Technically, Liquid says it achieves high inference speed without the massive memory overhead typical of parameter-heavy transformers. The company ties this to the LFM2 architecture, which diverges from standard transformer-only designs by interleaving gated short-range convolutions with grouped-query attention to process information efficiently. The stated result is a smaller memory footprint and competitive speed. Liquid reports a memory footprint under 400MB, prefill and decode speeds that outpace comparable models like Gemma 3 1B IT and Granite 4.0-H-350M, and specific device benchmarks.

On a Samsung Galaxy S25 Ultra with a Qualcomm Snapdragon Gen4 CPU, Liquid reports a decode speed of 213 tokens per second. Even on a Raspberry Pi 5, it reports 42 tokens per second.
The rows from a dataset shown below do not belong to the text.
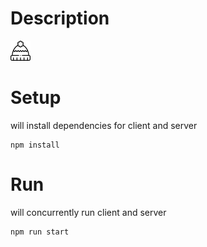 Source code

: # Description

<img alt="Шапка" src="./server/public/img/logo.png" />

# Setup

will install dependencies for client and server

```shell
npm install
```

# Run

will concurrently run client and server

```shell
npm run start
```

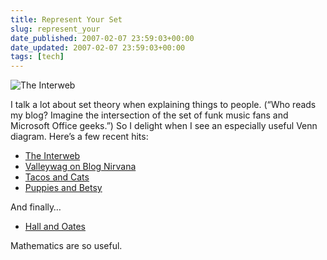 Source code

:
 ```yaml
---
title: Represent Your Set
slug: represent_your
date_published: 2007-02-07 23:59:03+00:00
date_updated: 2007-02-07 23:59:03+00:00
tags: [tech]
---
```

![The Interweb](https://cdn.glitch.global/71e5579f-aba0-499a-b200-01549a2a80ce/interwebdiagram.jpg?v=1730097512104)

I talk a lot about set theory when explaining things to people. (“Who reads my blog? Imagine the intersection of the set of funk music fans and Microsoft Office geeks.”) So I delight when I see an especially useful Venn diagram. Here’s a few recent hits:

- [The Interweb](http://blakethedog.livejournal.com/151958.html)
- [Valleywag on Blog Nirvana](http://www.valleywag.com/tech/awaken-the-giant-within/howto-achieve-blog-nirvana-234738.php)
- [Tacos and Cats](http://warrend.livejournal.com/423338.html)
- [Puppies and Betsy](http://toddv.livejournal.com/584607.html)

And finally…
- [Hall and Oates](http://goldfischegirl.livejournal.com/568534.html)

Mathematics are so useful.
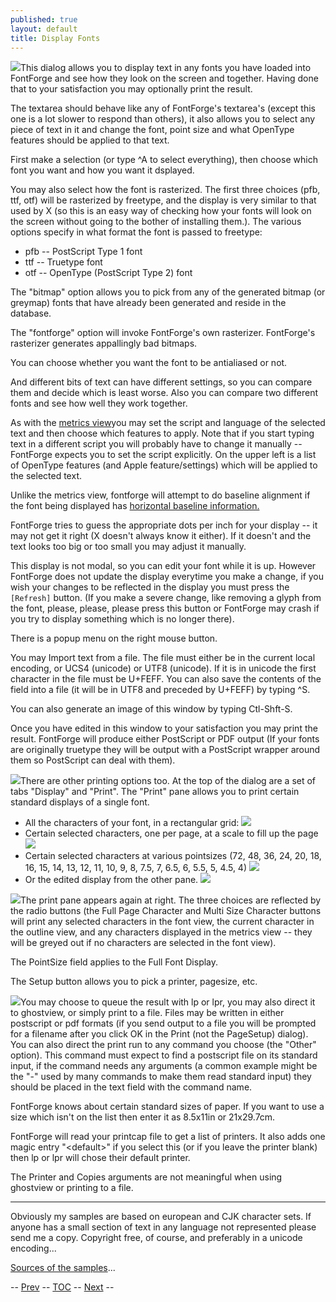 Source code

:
 ```yaml
---
published: true
layout: default
title: Display Fonts
---
```


![](img/DisplayFonts.png)This dialog allows you to display text in any fonts
you have loaded into FontForge and see how they look on the screen and
together. Having done that to your satisfaction you may optionally print
the result.

The textarea should behave like any of FontForge's textarea's (except
this one is a lot slower to respond than others), it also allows you to
select any piece of text in it and change the font, point size and what
OpenType features should be applied to that text.

First make a selection (or type \^A to select everything), then choose
which font you want and how you want it dsplayed.

You may also select how the font is rasterized. The first three choices
(pfb, ttf, otf) will be rasterized by freetype, and the display is very
similar to that used by X (so this is an easy way of checking how your
fonts will look on the screen without going to the bother of installing
them.). The various options specify in what format the font is passed to
freetype:

-   pfb -- PostScript Type 1 font
-   ttf -- Truetype font
-   otf -- OpenType (PostScript Type 2) font

The "bitmap" option allows you to pick from any of the generated bitmap
(or greymap) fonts that have already been generated and reside in the
database.

The "fontforge" option will invoke FontForge's own rasterizer.
FontForge's rasterizer generates appallingly bad bitmaps.

You can choose whether you want the font to be antialiased or not.

And different bits of text can have different settings, so you can
compare them and decide which is least worse. Also you can compare two
different fonts and see how well they work together.

As with the [metrics view](../metricsview/)you may set the script and
language of the selected text and then choose which features to apply.
Note that if you start typing text in a different script you will
probably have to change it manually -- FontForge expects you to set the
script explicitly. On the upper left is a list of OpenType features (and
Apple feature/settings) which will be applied to the selected text.

Unlike the metrics view, fontforge will attempt to do baseline alignment
if the font being displayed has [horizontal baseline
information.](../elementmenu/#HBase)

FontForge tries to guess the appropriate dots per inch for your display
-- it may not get it right (X doesn't always know it either). If it
doesn't and the text looks too big or too small you may adjust it
manually.

This display is not modal, so you can edit your font while it is up.
However FontForge does not update the display everytime you make a
change, if you wish your changes to be reflected in the display you must
press the `[Refresh]` button. (If you make a severe change, like
removing a glyph from the font, please, please, please press this button
or FontForge may crash if you try to display something which is no
longer there).

There is a popup menu on the right mouse button.

You may Import text from a file. The file must either be in the current
local encoding, or UCS4 (unicode) or UTF8 (unicode). If it is in unicode
the first character in the file must be U+FEFF. You can also save the
contents of the field into a file (it will be in UTF8 and preceded by
U+FEFF) by typing \^S.

You can also generate an image of this window by typing Ctl-Shft-S.

Once you have edited in this window to your satisfaction you may print
the result. FontForge will produce either PostScript or PDF output (If
your fonts are originally truetype they will be output with a PostScript
wrapper around them so PostScript can deal with them).

![](img/Print.png)There are other printing options too. At the top of the
dialog are a set of tabs "Display" and "Print". The "Print" pane allows
you to print certain standard displays of a single font.

-   All the characters of your font, in a rectangular grid:
     ![](img/FontDisplay.png)
-   Certain selected characters, one per page, at a scale to fill up the
    page
     ![](img/CharPrint.png)
-   Certain selected characters at various pointsizes (72, 48, 36, 24,
    20, 18, 16, 15, 14, 13, 12, 11, 10, 9, 8, 7.5, 7, 6.5, 6, 5.5, 5,
    4.5, 4)
     ![](img/MultiPrint.png)
-   Or the edited display from the other pane.
     ![](img/FontSample.png)

![](img/Print.png)The print pane appears again at right. The three choices
are reflected by the radio buttons (the Full Page Character and Multi
Size Character buttons will print any selected characters in the font
view, the current character in the outline view, and any characters
displayed in the metrics view -- they will be greyed out if no
characters are selected in the font view).

The PointSize field applies to the Full Font Display.

The Setup button allows you to pick a printer, pagesize, etc.

![](img/PageSetup.png)You may choose to queue the result with lp or lpr, you
may also direct it to ghostview, or simply print to a file. Files may be
written in either postscript or pdf formats (if you send output to a
file you will be prompted for a filename after you click OK in the Print
(not the PageSetup) dialog). You can also direct the print run to any
command you choose (the "Other" option). This command must expect to
find a postscript file on its standard input, if the command needs any
arguments (a common example might be the "-" used by many commands to
make them read standard input) they should be placed in the text field
with the command name.

FontForge knows about certain standard sizes of paper. If you want to
use a size which isn't on the list then enter it as 8.5x11in or
21x29.7cm.

FontForge will read your printcap file to get a list of printers. It
also adds one magic entry "\<default\>" if you select this (or if you
leave the printer blank) then lp or lpr will chose their default
printer.

The Printer and Copies arguments are not meaningful when using ghostview
or printing to a file.

* * * * *

Obviously my samples are based on european and CJK character sets. If
anyone has a small section of text in any language not represented
please send me a copy. Copyright free, of course, and preferably in a
unicode encoding...

[Sources of the samples](quotations.html)...

-- [Prev](../filemenu/) -- [TOC](/en-US/tutorials/overview/) --
[Next](../filemenu/) --


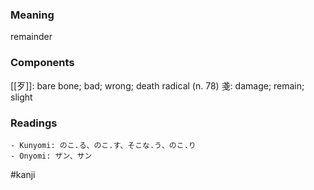 ### Meaning

remainder

### Components

[[歹]]: bare bone; bad; wrong; death radical (n. 78) 戔: damage; remain; slight

### Readings

```
- Kunyomi: のこ.る、のこ.す、そこな.う、のこ.り
- Onyomi: ザン、サン
```

#kanji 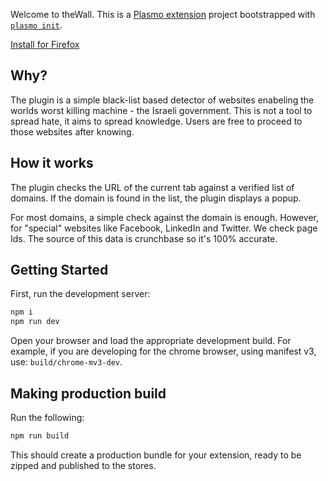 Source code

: Welcome to theWall.
This is a [Plasmo extension](https://docs.plasmo.com/) project bootstrapped with [`plasmo init`](https://www.npmjs.com/package/plasmo).

[Install for Firefox](https://github.com/sudoer777/theWallAddon/releases/download/1.3.0/theWallAddon-1.3.0.xpi)

## Why?

The plugin is a simple black-list based detector of websites enabeling the worlds worst killing machine - the Israeli government.
This is not a tool to spread hate, it aims to spread knowledge. Users are free to proceed to those websites after knowing.

## How it works

The plugin checks the URL of the current tab against a verified list of domains. If the domain is found in the list, the plugin displays a popup.

For most domains, a simple check against the domain is enough. However, for "special" websites like Facebook, LinkedIn and Twitter. We check page Ids.
The source of this data is crunchbase so it's 100% accurate.

## Getting Started

First, run the development server:

```bash
npm i
npm run dev
```

Open your browser and load the appropriate development build. For example, if you are developing for the chrome browser, using manifest v3, use: `build/chrome-mv3-dev`.

## Making production build

Run the following:

```bash
npm run build
```

This should create a production bundle for your extension, ready to be zipped and published to the stores.
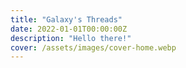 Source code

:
 ```yaml
---
title: "Galaxy's Threads"
date: 2022-01-01T00:00:00Z
description: "Hello there!"
cover: /assets/images/cover-home.webp
---
```

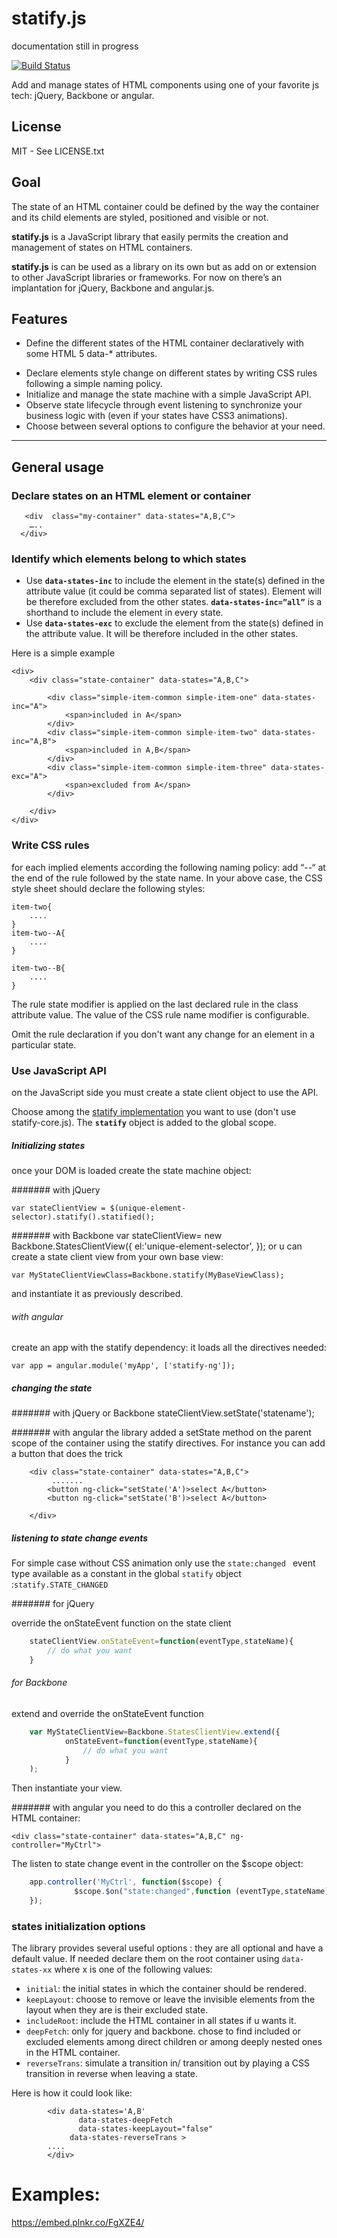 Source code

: # statify.js

documentation still in progress

[![Build Status](https://travis-ci.org/bsabadach/statify.png?branch=master)](https://travis-ci.org/bsabadach/statify)

Add and manage states of HTML components using one of your favorite js tech: jQuery, Backbone or angular.

## License

MIT - See LICENSE.txt


## Goal
The state of an HTML container could be defined by the way the container and its child elements are styled, positioned and visible or not.

**statify.js** is a JavaScript library that easily permits the creation and management of states on HTML containers. 

**statify.js** is can be used as a library on its own but as add on or extension to other JavaScript libraries or frameworks. For now on there’s an implantation for jQuery, Backbone and angular.js.

## Features

+ Define the different states of the HTML container declaratively with some HTML 5 data-* attributes.
-    Declare elements style change on different states by writing CSS rules following a simple naming policy.
-    Initialize and manage the state machine with a simple JavaScript API.
-    Observe state lifecycle through event listening to synchronize your business logic with (even if your states have CSS3 animations).
-    Choose between several options to configure the behavior at your need. 

____



## General usage


### Declare states on an HTML element or container

       <div  class="my-container" data-states="A,B,C">
        …..
      </div>


### Identify which elements belong to which states
+ Use **`data-states-inc`** to include the element in the state(s) defined in the attribute value (it could be comma separated list of states). Element will be therefore excluded from the other states. 
**`data-states-inc=”all”`** is a shorthand to include the element in every state.
+    Use **`data-states-exc`** to exclude the element from the state(s) defined in the attribute value. It will be therefore included in the other states.

Here is a simple example

    <div>
        <div class="state-container" data-states="A,B,C">

            <div class="simple-item-common simple-item-one" data-states-inc="A">
                <span>included in A</span>
            </div>
            <div class="simple-item-common simple-item-two" data-states-inc="A,B">
                <span>included in A,B</span>
            </div>
            <div class="simple-item-common simple-item-three" data-states-exc="A">
                <span>excluded from A</span>
            </div>

        </div>
    </div>



### Write CSS rules
for each implied elements according the following naming policy: add “--“ at the end of the rule followed by the state name.
In your above case, the CSS style sheet should declare the following styles: 

    item-two{
        ....
    } 
    item-two--A{
        ....
    }
    
    item-two--B{
        ....
    }
The rule state modifier is applied on the last declared rule in the class attribute value. The value of the CSS rule name modifier is configurable.

Omit the rule declaration  if you don't want any change for an element in a particular state.





### Use JavaScript API

on the JavaScript side you must create a state client object to use the API.  


Choose among the [statify implementation](https://github.com/bsabadach/statify/tree/master/build) you want to use (don't use statify-core.js). The **`statify`** object is added to the global scope.

##### Initializing states
once your DOM is loaded create the state machine object:

####### with jQuery

    var stateClientView = $(unique-element-selector).statify().statified();

####### with Backbone
     var stateClientView= new Backbone.StatesClientView({
          el:'unique-element-selector',
      });
 or u can create a state client view from your own base view:

    var MyStateClientViewClass=Backbone.statify(MyBaseViewClass);
and instantiate it as previously described.


###### with angular
create an app with the statify dependency: it loads all the directives needed:

    var app = angular.module('myApp', ['statify-ng']); 


##### changing the state

####### with jQuery or Backbone
    stateClientView.setState('statename');

####### with angular
the library added a setState method on the parent scope of the container using the statify directives. For instance you can add a button that does the trick

        <div class="state-container" data-states="A,B,C">
             .......
            <button ng-click="setState('A')>select A</button>
            <button ng-click="setState('B')>select A</button>

        </div>



##### listening to state change events

For simple case without CSS animation only use the `state:changed ` event type available as a constant in the global `statify` object  :`statify.STATE_CHANGED`

####### for jQuery

override the onStateEvent function on the state client
```javascript
    stateClientView.onStateEvent=function(eventType,stateName){
        // do what you want
    }
```

###### for Backbone

extend and override the onStateEvent function
```javascript
    var MyStateClientView=Backbone.StatesClientView.extend({ 
    		onStateEvent=function(eventType,stateName){
            	// do what you want
        	}
    );
```
Then instantiate your view.
     


####### with angular
you need to  do this a controller declared on the HTML container:

    <div class="state-container" data-states="A,B,C" ng-controller="MyCtrl">

The listen to state change event in the controller on the $scope object:

```javascript
    app.controller('MyCtrl', function($scope) {
              $scope.$on("state:changed",function (eventType,stateName){
    });
```




### states initialization options

The library provides several useful options : they are all optional and have a default value. If needed declare them on the root container using `data-states-xx` where x is one of the following values:

+    `initial`:  the initial states in which the container should be rendered.
+    `keepLayout`:  choose to remove or leave the invisible elements from the layout when they are is their excluded state.
+    `includeRoot`:  include the HTML container in all states if u wants it. 
+    `deepFetch`:   only for jquery and backbone. chose to find included or excluded elements among direct children or among deeply nested ones in  the HTML container.
+    `reverseTrans`:  simulate a transition in/ transition out by playing a CSS  transition in reverse when leaving a state.

Here is how it could look like:

            <div data-states='A,B' 
                   data-states-deepFetch
                   data-states-keepLayout="false"
                 data-states-reverseTrans >
            ....
            </div>

# Examples:
https://embed.plnkr.co/FgXZE4/
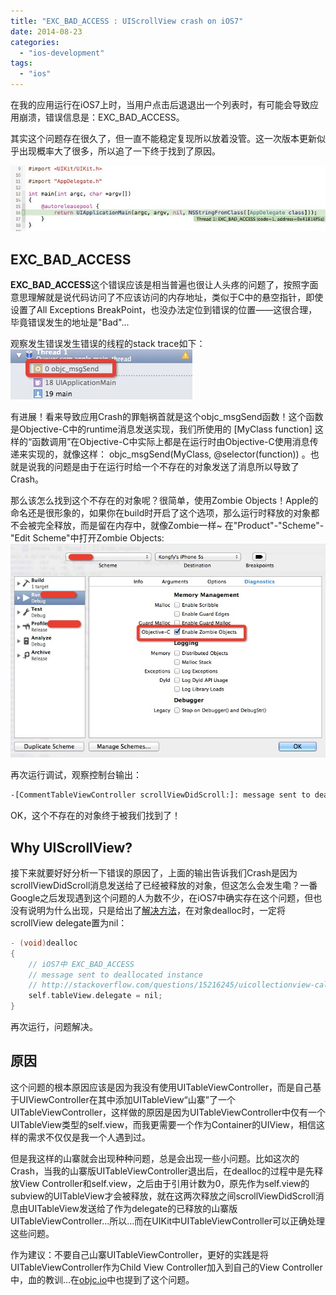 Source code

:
 ```yaml
---
title: "EXC_BAD_ACCESS : UIScrollView crash on iOS7"
date: 2014-08-23
categories: 
  - "ios-development"
tags: 
  - "ios"
---
```


在我的应用运行在iOS7上时，当用户点击后退退出一个列表时，有可能会导致应用崩溃，错误信息是：EXC\_BAD\_ACCESS。

其实这个问题存在很久了，但一直不能稳定复现所以放着没管。这一次版本更新似乎出现概率大了很多，所以追了一下终于找到了原因。

[![EXC_BAD_ACCESS](/assets/images/B3EEA236-8C70-4CED-BFA6-6FECD7C1DDA5.jpg)](/assets/images/B3EEA236-8C70-4CED-BFA6-6FECD7C1DDA5.jpg)

<!--more-->

## EXC\_BAD\_ACCESS

**EXC\_BAD\_ACCESS**这个错误应该是相当普遍也很让人头疼的问题了，按照字面意思理解就是说代码访问了不应该访问的内存地址，类似于C中的悬空指针，即使设置了All Exceptions BreakPoint，也没办法定位到错误的位置——这很合理，毕竟错误发生的地址是"Bad"...

观察发生错误发生错误的线程的stack trace如下： [![objc_msgSend](/assets/images/A1F21BB4-2A5E-4386-848C-492A0653A8FA.jpg)](/assets/images/A1F21BB4-2A5E-4386-848C-492A0653A8FA.jpg)

有进展！看来导致应用Crash的罪魁祸首就是这个objc\_msgSend函数！这个函数是Objective-C中的runtime消息发送实现，我们所使用的 \[MyClass function\] 这样的“函数调用”在Objective-C中实际上都是在运行时由Objective-C使用消息传递来实现的，就像这样： objc\_msgSend(MyClass, @selector(function)) 。也就是说我的问题是由于在运行时给一个不存在的对象发送了消息所以导致了Crash。

那么该怎么找到这个不存在的对象呢？很简单，使用Zombie Objects！Apple的命名还是很形象的，如果你在build时开启了这个选项，那么运行时释放的对象都不会被完全释放，而是留在内存中，就像Zombie一样~ 在"Product"-"Scheme"-"Edit Scheme"中打开Zombie Objects: [![Zombie](/assets/images/7517BBB0-8A1A-4D00-B8FF-E3FEFCA15276.jpg)](/assets/images/7517BBB0-8A1A-4D00-B8FF-E3FEFCA15276.jpg)

再次运行调试，观察控制台输出： 

```bash
-[CommentTableViewController scrollViewDidScroll:]: message sent to deallocated instance 0x19397130
```

OK，这个不存在的对象终于被我们找到了！

## Why UIScrollView?

接下来就要好好分析一下错误的原因了，上面的输出告诉我们Crash是因为scrollViewDidScroll消息发送给了已经被释放的对象，但这怎么会发生嘞？一番Google之后发现遇到这个问题的人为数不少，在iOS7中确实存在这个问题，但也没有说明为什么出现，只是给出了[解决方法](http://stackoverflow.com/questions/15216245/uicollectionview-calling-scrollviewdidscroll-when-popped-from-the-navigation-st "解决方法")，在对象dealloc时，一定将scrollView delegate置为nil：

```c
- (void)dealloc
{
    // iOS7中 EXC_BAD_ACCESS
    // message sent to deallocated instance
    // http://stackoverflow.com/questions/15216245/uicollectionview-calling-scrollviewdidscroll-when-popped-from-the-navigation-st
    self.tableView.delegate = nil;
}
```

再次运行，问题解决。

## 原因

这个问题的根本原因应该是因为我没有使用UITableViewController，而是自己基于UIViewController在其中添加UITableView“山寨”了一个UITableViewController，这样做的原因是因为UITableViewController中仅有一个UITableView类型的self.view，而我更需要一个作为Container的UIView，相信这样的需求不仅仅是我一个人遇到过。

但是我这样的山寨就会出现种种问题，总是会出现一些小问题。比如这次的Crash，当我的山寨版UITableViewController退出后，在dealloc的过程中是先释放View Controller和self.view，之后由于引用计数为0，原先作为self.view的subview的UITableView才会被释放，就在这两次释放之间scrollViewDidScroll消息由UITableView发送给了作为delegate的已释放的山寨版UITableViewController...所以...而在UIKit中UITableViewController可以正确处理这些问题。

作为建议：不要自己山寨UITableViewController，更好的实践是将UITableViewController作为Child View Controller加入到自己的View Controller中，血的教训...在[objc.io](http://www.objc.io/issue-1/table-views.html "ojbc.io")中也提到了这个问题。

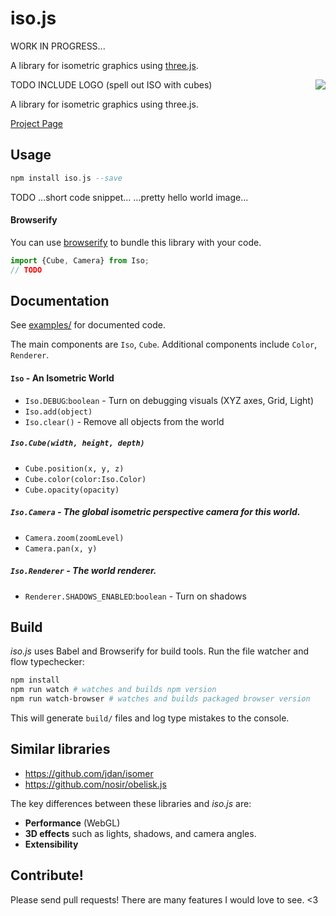 # iso.js

WORK IN PROGRESS...

A library for isometric graphics using [three.js](https://github.com/mrdoob/three.js/).

TODO INCLUDE LOGO (spell out ISO with cubes)
<img align="right" src="doc/subpagelist.png">

A library for isometric graphics using three.js.

[Project Page](https://grant.github.io/iso.js)

## Usage

```hs
npm install iso.js --save
```

TODO
...short code snippet...
...pretty hello world image...

#### Browserify

You can use [browserify](http://browserify.org/) to bundle this library with your code.

```js
import {Cube, Camera} from Iso;
// TODO
```

## Documentation

See [examples/](examples/) for documented code.

The main components are `Iso`, `Cube`. Additional components include `Color`, `Renderer`.

#### `Iso` - An Isometric World
- `Iso.DEBUG`:`boolean` - Turn on debugging visuals (XYZ axes, Grid, Light)
- `Iso.add(object)`
- `Iso.clear()` - Remove all objects from the world

##### `Iso.Cube(width, height, depth)`
- `Cube.position(x, y, z)`
- `Cube.color(color:Iso.Color)`
- `Cube.opacity(opacity)`

##### `Iso.Camera` - The global isometric perspective camera for this world.
- `Camera.zoom(zoomLevel)`
- `Camera.pan(x, y)`

##### `Iso.Renderer` - The world renderer.
- `Renderer.SHADOWS_ENABLED`:`boolean` - Turn on shadows

## Build

*iso.js* uses Babel and Browserify for build tools. Run the file watcher and flow typechecker:

```sh
npm install
npm run watch # watches and builds npm version
npm run watch-browser # watches and builds packaged browser version
```

This will generate `build/` files and log type mistakes to the console.

## Similar libraries
- https://github.com/jdan/isomer
- https://github.com/nosir/obelisk.js

The key differences between these libraries and *iso.js* are:
- **Performance** (WebGL)
- **3D effects** such as lights, shadows, and camera angles.
- **Extensibility**

## Contribute!

Please send pull requests! There are many features I would love to see. <3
Liquid also notes internal benchmarking that the GPU inference stack delivers lower end-to-end latency than competing small models across all concurrency levels. Add that to the model’s 32K context window, and the intended story becomes coherent: extraction and tool-calling often involve long documents or continuous streams like robotic telemetry, and the architecture aims to handle that without the quadratic memory blowups of pure attention mechanisms.

Liquid also anchors “on-device” with a concrete robotics demo. The company says LFM2.5-230M was deployed on a Unitree G1 humanoid robot running entirely on-device via the robot’s onboard NVIDIA Jetson Orin compute module. Liquid describes a free-form instruction turning into a structured multi-step plan: “Hold still for 2 seconds, then walk forward at 1 meter per second for 3 meters, hold a forward one-leg kneel for 5 seconds, and walk backward at 0.5 meters per second for 3 meters.” The model then calls on pre-trained low-level skills from NVIDIA’s SONIC framework. The point for execs is not just the demo. It is that “agentic workflows” at the edge need a bridge from natural language to structured steps, and Liquid is positioning this model as that bridge, a skill-selection layer focused on tool calling.

Benchmark claims reinforce that positioning. Liquid reports LFM2.5-230M scoring 43.26 on the BFCLv3 tool-use benchmark, ahead of IBM’s Granite 4.0-350M (39.58) and far above Google’s Gemma 3 1B IT (16.61). On CaseReportBench for data extraction, it scores 22.51, outperforming Qwen3.5-0.8B (Instruct). Liquid acknowledges a boundary condition: it is not meant to compete on reasoning-heavy workloads like advanced math, coding, or creative writing.

Finally, the release comes with deployment and licensing details that matter for procurement and legal review. LFM2.5-230M ships under the LFM Open License v1.0. Despite the word “open,” the source says it is not OSI-compliant and functions as a restricted, dual-use commercial framework. For independent developers, researchers, and early-stage startups, the license works “identically to open-source software,” granting a perpetual, worldwide, royalty-free right to reproduce, modify, and distribute, as long as users retain original copyright notices and prominently state modifications. But the license includes a strict “Commercial Use Limitation,” with the source stating that the model remains free for individuals and companies generating less than $10 million in annual revenue, and requires a paid enterprise agreement for larger corporations.

If you run data workflows, edge products, or internal developer platforms, this launch raises a simple strategic question: will your next “agent” project be a cloud cost center, or can it run locally with tool-calling performance that improves extraction reliability? Liquid’s bet is that architectural efficiency beats brute-force scaling for specific enterprise jobs. The second-order implication is that boards and CFOs should treat small-model roadmaps as more than R and D experiments, because the economics and latency of extraction and tool calling can shift quickly when models are built to “run nearly anywhere.”